**DIRECTIONS FOR THIS TASK:** Exactly reproduce each entry, leaving out nothing.

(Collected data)
[Start of Attachment]
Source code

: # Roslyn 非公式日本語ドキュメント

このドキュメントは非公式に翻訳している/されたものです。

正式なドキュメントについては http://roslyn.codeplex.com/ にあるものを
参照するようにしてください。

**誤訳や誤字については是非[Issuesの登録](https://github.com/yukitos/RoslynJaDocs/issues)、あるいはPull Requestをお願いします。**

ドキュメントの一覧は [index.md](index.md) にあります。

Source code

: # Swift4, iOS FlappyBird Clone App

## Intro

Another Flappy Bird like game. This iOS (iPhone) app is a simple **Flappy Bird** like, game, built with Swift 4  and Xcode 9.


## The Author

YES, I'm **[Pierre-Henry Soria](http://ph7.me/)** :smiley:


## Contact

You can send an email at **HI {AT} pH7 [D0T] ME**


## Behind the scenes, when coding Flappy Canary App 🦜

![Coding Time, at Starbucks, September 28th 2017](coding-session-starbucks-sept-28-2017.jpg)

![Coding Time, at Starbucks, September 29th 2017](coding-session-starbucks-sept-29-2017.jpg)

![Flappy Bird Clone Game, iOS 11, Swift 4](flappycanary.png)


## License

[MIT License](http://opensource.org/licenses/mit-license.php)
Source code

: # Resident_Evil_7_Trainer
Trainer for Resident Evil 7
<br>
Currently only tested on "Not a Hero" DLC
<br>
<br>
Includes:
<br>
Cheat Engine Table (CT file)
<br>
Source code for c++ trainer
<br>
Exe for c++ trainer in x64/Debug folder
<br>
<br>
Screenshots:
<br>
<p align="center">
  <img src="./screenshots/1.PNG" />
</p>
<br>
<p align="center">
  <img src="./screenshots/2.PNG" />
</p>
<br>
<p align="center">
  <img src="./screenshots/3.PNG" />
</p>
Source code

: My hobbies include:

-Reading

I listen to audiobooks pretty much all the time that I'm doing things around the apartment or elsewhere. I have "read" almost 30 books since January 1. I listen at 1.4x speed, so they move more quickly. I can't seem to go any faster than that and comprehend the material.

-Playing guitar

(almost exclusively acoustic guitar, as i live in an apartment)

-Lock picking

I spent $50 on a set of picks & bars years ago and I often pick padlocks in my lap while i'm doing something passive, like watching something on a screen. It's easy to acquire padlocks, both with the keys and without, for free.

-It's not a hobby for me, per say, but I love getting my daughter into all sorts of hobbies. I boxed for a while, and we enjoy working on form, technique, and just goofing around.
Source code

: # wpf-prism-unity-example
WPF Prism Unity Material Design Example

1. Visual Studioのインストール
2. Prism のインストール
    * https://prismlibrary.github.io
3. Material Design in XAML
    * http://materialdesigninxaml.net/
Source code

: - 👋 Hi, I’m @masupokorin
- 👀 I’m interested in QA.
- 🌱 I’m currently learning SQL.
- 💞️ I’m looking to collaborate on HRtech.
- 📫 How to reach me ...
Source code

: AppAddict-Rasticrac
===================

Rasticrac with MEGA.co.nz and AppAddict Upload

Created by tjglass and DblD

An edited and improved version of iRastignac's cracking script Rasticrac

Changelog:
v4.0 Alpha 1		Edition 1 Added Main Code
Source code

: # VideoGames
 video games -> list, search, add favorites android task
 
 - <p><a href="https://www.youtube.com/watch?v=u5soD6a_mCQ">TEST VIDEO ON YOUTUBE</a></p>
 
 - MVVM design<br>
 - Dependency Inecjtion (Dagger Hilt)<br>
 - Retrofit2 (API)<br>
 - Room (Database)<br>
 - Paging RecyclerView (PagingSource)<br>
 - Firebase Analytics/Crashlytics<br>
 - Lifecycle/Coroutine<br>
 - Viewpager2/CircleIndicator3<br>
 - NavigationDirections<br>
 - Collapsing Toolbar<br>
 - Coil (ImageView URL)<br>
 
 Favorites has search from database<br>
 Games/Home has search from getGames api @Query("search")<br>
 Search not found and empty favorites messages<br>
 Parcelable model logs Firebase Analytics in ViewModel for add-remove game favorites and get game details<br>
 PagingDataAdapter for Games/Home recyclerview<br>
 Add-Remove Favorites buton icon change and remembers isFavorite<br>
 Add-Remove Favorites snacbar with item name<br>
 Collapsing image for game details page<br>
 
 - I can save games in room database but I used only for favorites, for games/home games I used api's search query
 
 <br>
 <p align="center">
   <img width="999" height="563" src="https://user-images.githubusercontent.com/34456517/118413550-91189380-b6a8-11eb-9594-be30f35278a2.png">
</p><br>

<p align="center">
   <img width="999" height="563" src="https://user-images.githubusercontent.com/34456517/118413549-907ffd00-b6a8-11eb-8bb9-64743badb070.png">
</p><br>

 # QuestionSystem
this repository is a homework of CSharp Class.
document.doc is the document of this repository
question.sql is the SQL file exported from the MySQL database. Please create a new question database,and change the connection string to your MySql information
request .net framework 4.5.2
[End of Attachment]
**RESPONSE BELOW:**
Source code

: # Roslyn 非公式日本語ドキュメント

このドキュメントは非公式に翻訳している/されたものです。

正式なドキュメントについては http://roslyn.codeplex.com/ にあるものを
参照するようにしてください。

**誤訳や誤字については是非[Issuesの登録](https://github.com/yukitos/RoslynJaDocs/issues)、あるいはPull Requestをお願いします。**

ドキュメントの一覧は [index.md](index.md) にあります。

Source code

: # Swift4, iOS FlappyBird Clone App

## Intro

Another Flappy Bird like game. This iOS (iPhone) app is a simple **Flappy Bird** like, game, built with Swift 4  and Xcode 9.


## The Author

YES, I'm **[Pierre-Henry Soria](http://ph7.me/)** :smiley:


## Contact

You can send an email at **HI {AT} pH7 [D0T] ME**


## Behind the scenes, when coding Flappy Canary App 🦜

![Coding Time, at Starbucks, September 28th 2017](coding-session-starbucks-sept-28-2017.jpg)

![Coding Time, at Starbucks, September 29th 2017](coding-session-starbucks-sept-29-2017.jpg)

![Flappy Bird Clone Game, iOS 11, Swift 4](flappycanary.png)


## License

[MIT License](http://opensource.org/licenses/mit-license.php)
Source code

: # Resident_Evil_7_Trainer
Trainer for Resident Evil 7
<br>
Currently only tested on "Not a Hero" DLC
<br>
<br>
Includes:
<br>
Cheat Engine Table (CT file)
<br>
Source code for c++ trainer
<br>
Exe for c++ trainer in x64/Debug folder
<br>
<br>
Screenshots:
<br>
<p align="center">
  <img src="./screenshots/1.PNG" />
</p>
<br>
<p align="center">
  <img src="./screenshots/2.PNG" />
</p>
<br>
<p align="center">
  <img src="./screenshots/3.PNG" />
</p>
Source code

: My hobbies include:

-Reading

I listen to audiobooks pretty much all the time that I'm doing things around the apartment or elsewhere. I have "read" almost 30 books since January 1. I listen at 1.4x speed, so they move more quickly. I can't seem to go any faster than that and comprehend the material.

-Playing guitar

(almost exclusively acoustic guitar, as i live in an apartment)

-Lock picking

I spent $50 on a set of picks & bars years ago and I often pick padlocks in my lap while i'm doing something passive, like watching something on a screen. It's easy to acquire padlocks, both with the keys and without, for free.

-It's not a hobby for me, per say, but I love getting my daughter into all sorts of hobbies. I boxed for a while, and we enjoy working on form, technique, and just goofing around.
Source code

: # wpf-prism-unity-example
WPF Prism Unity Material Design Example

1. Visual Studioのインストール
2. Prism のインストール
    * https://prismlibrary.github.io
3. Material Design in XAML
    * http://materialdesigninxaml.net/
Source code

: - 👋 Hi, I’m @masupokorin
- 👀 I’m interested in QA.
- 🌱 I’m currently learning SQL.
- 💞️ I’m looking to collaborate on HRtech.
- 📫 How to reach me ...
Source code

: AppAddict-Rasticrac
===================

Rasticrac with MEGA.co.nz and AppAddict Upload

Created by tjglass and DblD

An edited and improved version of iRastignac's cracking script Rasticrac

Changelog:
v4.0 Alpha 1		Edition 1 Added Main Code
Source code

: # VideoGames
 video games -> list, search, add favorites android task
 
 - <p><a href="https://www.youtube.com/watch?v=u5soD6a_mCQ">TEST VIDEO ON YOUTUBE</a></p>
 
 - MVVM design<br>
 - Dependency Inecjtion (Dagger Hilt)<br>
 - Retrofit2 (API)<br>
 - Room (Database)<br>
 - Paging RecyclerView (PagingSource)<br>
 - Firebase Analytics/Crashlytics<br>
 - Lifecycle/Coroutine<br>
 - Viewpager2/CircleIndicator3<br>
 - NavigationDirections<br>
 - Collapsing Toolbar<br>
 - Coil (ImageView URL)<br>
 
 Favorites has search from database<br>
 Games/Home has search from getGames api @Query("search")<br>
 Search not found and empty favorites messages<br>
 Parcelable model logs Firebase Analytics in ViewModel for add-remove game favorites and get game details<br>
 PagingDataAdapter for Games/Home recyclerview<br>
 Add-Remove Favorites buton icon change and remembers isFavorite<br>
 Add-Remove Favorites snacbar with item name<br>
 Collapsing image for game details page<br>
 
 - I can save games in room database but I used only for favorites, for games/home games I used api's search query
 
 <br>
 <p align="center">
   <img width="999" height="563" src="https://user-images.githubusercontent.com/34456517/118413550-91189380-b6a8-11eb-9594-be30f35278a2.png">
</p><br>

<p align="center">
   <img width="999" height="563" src="https://user-images.githubusercontent.com/34456517/118413549-907ffd00-b6a8-11eb-8bb9-64743badb070.png">
</p><br>

 # QuestionSystem
this repository is a homework of CSharp Class.
document.doc is the document of this repository
question.sql is the SQL file exported from the MySQL database. Please create a new question database,and change the connection string to your MySql information
request .net framework 4.5.2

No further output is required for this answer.